# AC problem



## TxBuilder (Mar 7, 2006)

Here is the problem. The AC turns on and blows cold but the strength of it blowing is not strong.

What part do you think is failing?


----------



## inspectorD (Mar 7, 2006)

Change your filter.
Then check to see what is stuck in your return duct.
Last you have a damaged squirrel cage.


----------



## TxBuilder (Mar 7, 2006)

Filter looks fine. It was all ducts. This is a house we in option period with.


----------



## TxBuilder (Mar 8, 2006)

Turned out it was the coil in the inside unit. It has a leak. However, they just replaced it in '03. Do coils fail that fast?


----------



## Aceinstaller (Mar 8, 2006)

No,  most coils outlast condensing units much of the time.  sounds like you have just had some bad luck with this.

It does happen sometimes, but most of the leaks that I find are in the connection to the coil and the connection to the condensing unit.

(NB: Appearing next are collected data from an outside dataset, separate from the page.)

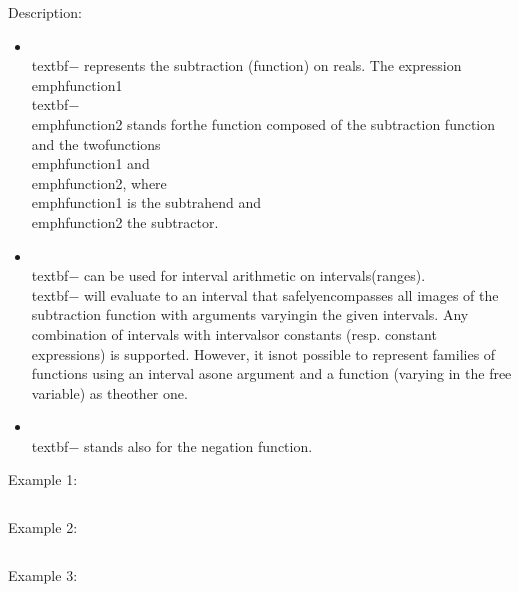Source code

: \noindent Description: \begin{itemize}

\item \\textbf{$-$} represents the subtraction (function) on reals. \n   The expression \\emph{function1} \\textbf{$-$} \\emph{function2} stands for\n   the function composed of the subtraction function and the two\n   functions \\emph{function1} and \\emph{function2}, where \\emph{function1} is \n   the subtrahend and \\emph{function2} the subtractor.\n
\item \\textbf{$-$} can be used for interval arithmetic on intervals\n   (ranges). \\textbf{$-$} will evaluate to an interval that safely\n   encompasses all images of the subtraction function with arguments varying\n   in the given intervals.  Any combination of intervals with intervals\n   or constants (resp. constant expressions) is supported. However, it is\n   not possible to represent families of functions using an interval as\n   one argument and a function (varying in the free variable) as the\n   other one.\n
\item \\textbf{$-$} stands also for the negation function.\n\end{itemize}
\noindent Example 1: 
\begin{center}\begin{minipage}{15cm}\begin{Verbatim}[frame=single]
\end{Verbatim}
\end{minipage}\end{center}
\noindent Example 2: 
\begin{center}\begin{minipage}{15cm}\begin{Verbatim}[frame=single]
\end{Verbatim}
\end{minipage}\end{center}
\noindent Example 3: 
\begin{center}\begin{minipage}{15cm}\begin{Verbatim}[frame=single]
\end{Verbatim}
\end{minipage}\end{center}
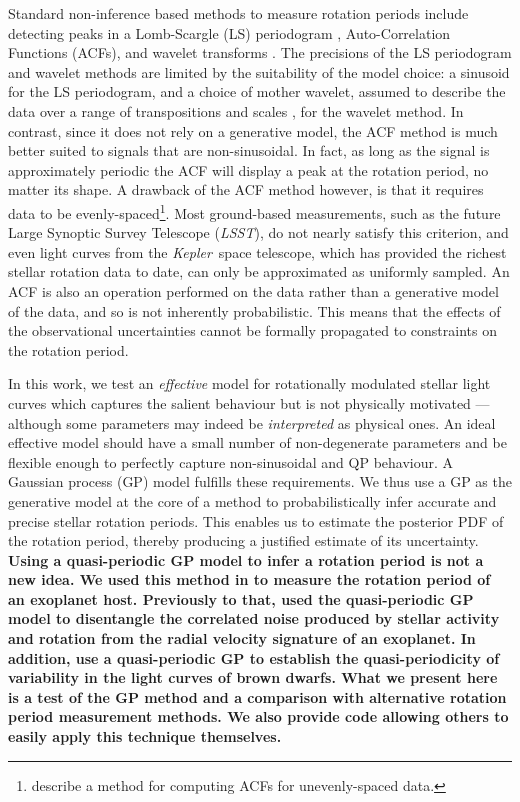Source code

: \documentclass[a4paper,fleqn,usenatbib,useAMS]{mnras}
\newcommand{\Kepler}{{\it Kepler}}
\newcommand{\LSST}{{\it LSST}}
\newcommand{\eg}{{\it e.g.}}
\begin{document}
Standard non-inference based methods to measure rotation periods include
detecting peaks in a Lomb-Scargle \citep{Lomb1976, Scargle1982} (LS)
periodogram \citep[\eg][]{Reinhold2013}, Auto-Correlation Functions (ACFs),
\citep[\eg][]{Mcquillan13b} and wavelet transforms \citep[\eg][]{Garcia2014}.
The precisions of the LS periodogram and wavelet methods are limited by the
suitability of the model choice: a sinusoid for the LS periodogram, and a
choice of mother wavelet, assumed to describe the data over a range of
transpositions and scales \citep[see, \eg][]{Carter2010}, for the wavelet
method.
In contrast, since it does not rely on a generative model, the ACF method is
much better suited to signals that are non-sinusoidal.
In fact, as long as the signal is approximately periodic the ACF will
display a peak at the rotation period, no matter its shape.
A drawback of the ACF method however, is that it requires data to be
evenly-spaced\footnote{\citet{Edelson1988} describe a method for computing
ACFs for unevenly-spaced data.}.
Most ground-based measurements, such as the future Large Synoptic Survey
Telescope (\LSST), do not nearly satisfy this criterion, and even
light curves from the \Kepler\ space telescope, which has provided the richest
stellar rotation data to date, can only be approximated as uniformly sampled.
An ACF is also an operation performed on the data rather than a generative
model of the data, and so is not inherently probabilistic.
This means that the effects of the observational uncertainties cannot be
formally propagated to constraints on the rotation period.

In this work, we test an {\it effective} model for rotationally modulated
stellar light curves which captures the salient behaviour but is not
physically motivated --- although some parameters may indeed be {\it
interpreted} as physical ones.
An ideal effective model should have a small number of non-degenerate
parameters and be flexible enough to perfectly capture non-sinusoidal and QP
behaviour.
A Gaussian process (GP) model fulfills these requirements. We thus use a GP
as the generative model at the core of a method to probabilistically
infer accurate and precise stellar rotation periods.
This enables us to estimate the posterior PDF of the rotation period, thereby
producing a justified estimate of its uncertainty.
{\bf Using a quasi-periodic GP model to infer a rotation period is not a new idea.
We used this method in \citet{Vanderburg2015} to measure the rotation period
of an exoplanet host.
Previously to that, \citet{Haywood2014} used the quasi-periodic GP model
to disentangle the correlated noise produced by stellar activity and rotation
from the radial velocity signature of an exoplanet.
In addition, \citet{Littlefair2017} use a quasi-periodic GP to establish the
quasi-periodicity of variability in the light curves of brown dwarfs.
What we present here is a test of the GP method and a comparison with
alternative rotation period measurement methods.
We also provide code allowing others to easily apply this technique
themselves.}
\end{document}
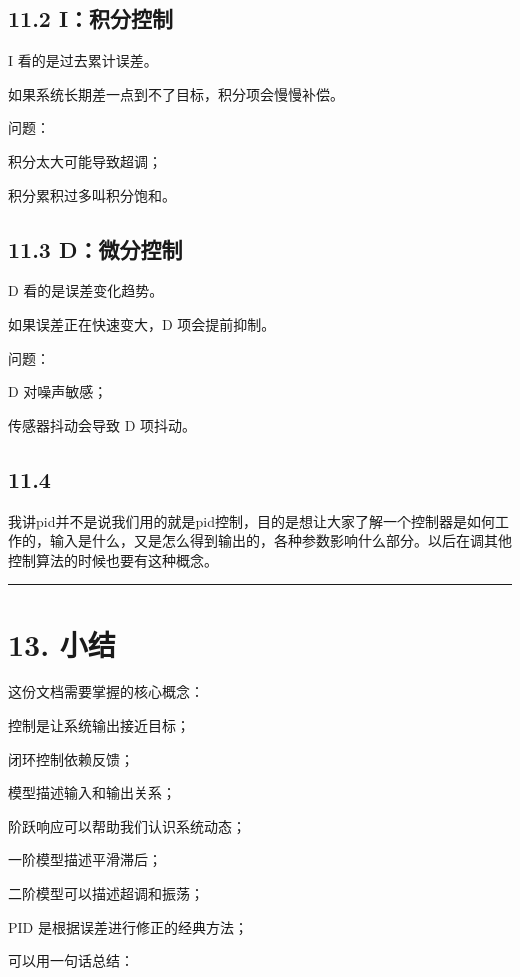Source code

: \documentclass[a4paper,12pt]{book}
\begin{document}
{\subsection{11.2 I：积分控制}

I 看的是过去累计误差。

如果系统长期差一点到不了目标，积分项会慢慢补偿。

问题：

\item 积分太大可能导致超调；
\item 积分累积过多叫积分饱和。

\subsection{11.3 D：微分控制}

D 看的是误差变化趋势。

如果误差正在快速变大，D 项会提前抑制。

问题：

\item D 对噪声敏感；
\item 传感器抖动会导致 D 项抖动。


\subsection{11.4}

我讲pid并不是说我们用的就是pid控制，目的是想让大家了解一个控制器是如何工作的，输入是什么，又是怎么得到输出的，各种参数影响什么部分。以后在调其他控制算法的时候也要有这种概念。

\noindent\rule{\textwidth}{1pt}

\section{13. 小结}

这份文档需要掌握的核心概念：

\item 控制是让系统输出接近目标；
\item 闭环控制依赖反馈；
\item 模型描述输入和输出关系；
\item 阶跃响应可以帮助我们认识系统动态；
\item 一阶模型描述平滑滞后；
\item 二阶模型可以描述超调和振荡；
\item PID 是根据误差进行修正的经典方法；


可以用一句话总结：

}
\end{document}
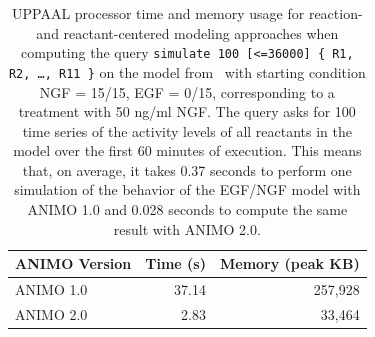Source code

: \documentclass{bmcart}
\begin{document}
\begin{backmatter}
\begin{table}[h!]
\scriptsize
  \begin{center}
  \begin{tabular}{|l||r|r|}
    \hline
    ANIMO Version & Time (s) & Memory (peak KB) \\
    \hline
    \hline
    ANIMO 1.0 & 37.14 & 257,928 \\
    \hline
    ANIMO 2.0 & 2.83 & 33,464 \\
    \hline
  \end{tabular}
  \end{center}
  \caption{UPPAAL processor time and memory usage for reaction- and reactant-centered modeling approaches when computing
  the query {\tt simulate 100 [<=36000] \{ R1, R2, \dots, R11 \}} on the model from~\cite{animo-bibe} with starting condition
  NGF = 15/15, EGF = 0/15, corresponding to a treatment with 50 ng/ml NGF.
  The query asks for 100 time series of the activity levels of all reactants in the model over the first 60 minutes
  of execution. This means that, on average, it takes 0.37 seconds to perform one simulation of the behavior
  of the EGF/NGF model with ANIMO 1.0 and 0.028 seconds to compute the same result with ANIMO 2.0.\label{tab:sim-100}}
\end{table}




\end{backmatter}
\end{document}
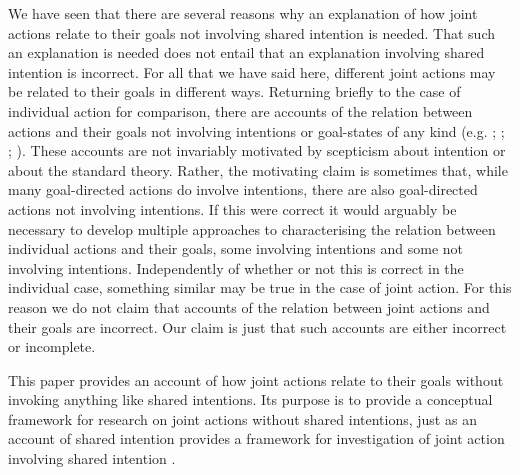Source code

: \documentclass[12pt,a4paper]{extarticle}
\begin{document}
We have seen that there are several reasons why an explanation of how joint actions relate to their goals not involving shared intention is needed.  
That such an explanation is needed does not entail that an explanation involving shared intention is incorrect.  For all that we have said here, different joint actions may be related to their goals in different ways.  
Returning briefly to the case of individual action for comparison, there are accounts of the relation between actions and their goals not involving intentions or goal-states of any kind 
(e.g.
	\citealp{Bennett:1976rg};
	\citealp{Butterfill:2001kc};
	\citealp{Schueler:2003fk};
	\citealp{Taylor:1964tr}).
These accounts are not invariably motivated by scepticism about intention or about the standard theory.  Rather, the motivating claim is sometimes that, while many goal-directed actions do involve intentions, there are also goal-directed actions not involving intentions.  If this were correct it would arguably be necessary to develop multiple approaches to characterising the relation between individual actions and their goals, some involving intentions and some not involving intentions.  Independently of whether or not this is correct in the individual case, something similar may be true in the case of joint action.  For this reason we do not claim that accounts of the relation between joint actions and their goals are incorrect.  Our claim is just that such accounts are either incorrect or incomplete.

This paper provides an account of how joint actions relate to their goals without invoking anything like shared intentions.  
Its purpose is to provide a conceptual framework for research on joint actions without shared intentions, just as an account of shared intention provides a framework for investigation of joint action involving shared intention \citep[p.\ 150]{Bratman:2009lv}.  

\end{document}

I am assuming that the leak that you speak of is freon, not water from the condensate.  If its a leak from the condensate, more than likely, it is from the coil bieng installed out of level.  or a clog in the drain.


----------



## TxBuilder (Mar 8, 2006)

Nope it was freon. Evidence with oil on the coil? That sound right?


----------



## Aceinstaller (Mar 8, 2006)

It is a sign of a possible leak. in which a service tech will troubleshoot the coil to see where the leak is.  But I would find the leak before replacing the coil.


----------



## sicko (Jul 4, 2006)

I hate to bring back an old post but...._"__ Here is the problem. The AC turns on and blows cold but the strength of it blowing is not strong."_
Did you ever find out what the problem was? Iread the last post and it was said that freon was the problem but........ How does that affect the blower?


----------



## Fat Eddy (Jul 9, 2006)

It may have frozen the coil, therefore limiting the air flow across it.

Fat Eddy

www.airconditioning-help.com


----------



## sicko (Jul 12, 2006)

oh okay..
 Thanks


----------



## Dee (Jul 15, 2006)

My coil was replaced before the warrenty expired.  It was replaced.  Then it broke again.  what happens is that I turn the unit to 78 or 80 and the unit does not blow out cold air.  I was told by a repairman that the unit has had coil problems and most of my neighbors have.  The unit is now 8 years old and last year it was repaired twice this year once and it is now broken (no cold air)  Any suggestions?


----------



## glennjanie (Jul 15, 2006)

Hi Dee:
Open the coil cabinet and see if the coil is cool, then go outside and put your hands on the 2 copper lines attached to the condenser unit, the large line should be cool (maybe sweating) and the small one should be rather warm. Another quick test is, hold your hand over the condenser fan and see if it is putting out warm air. If these conditions don't exist it is possible you are out of refrigerant. The outdoor condenser coil should be cleaned every year; if it hasn't that would be one thing you can do without spending a lot. Caution, service men love to sell refrigerant, "it just needed a little gas" they say. The refrigerant is in liquid form, picks up heat when it evaporates (in the coil), the hot gas goes to the compressor where it is pressurized and the condenser makes it turn to liquid again. Clean first, gas last. (service men hate that)
I can't believe you need another coil this quick; its nothing for them to last 20years or more.
Glenn


----------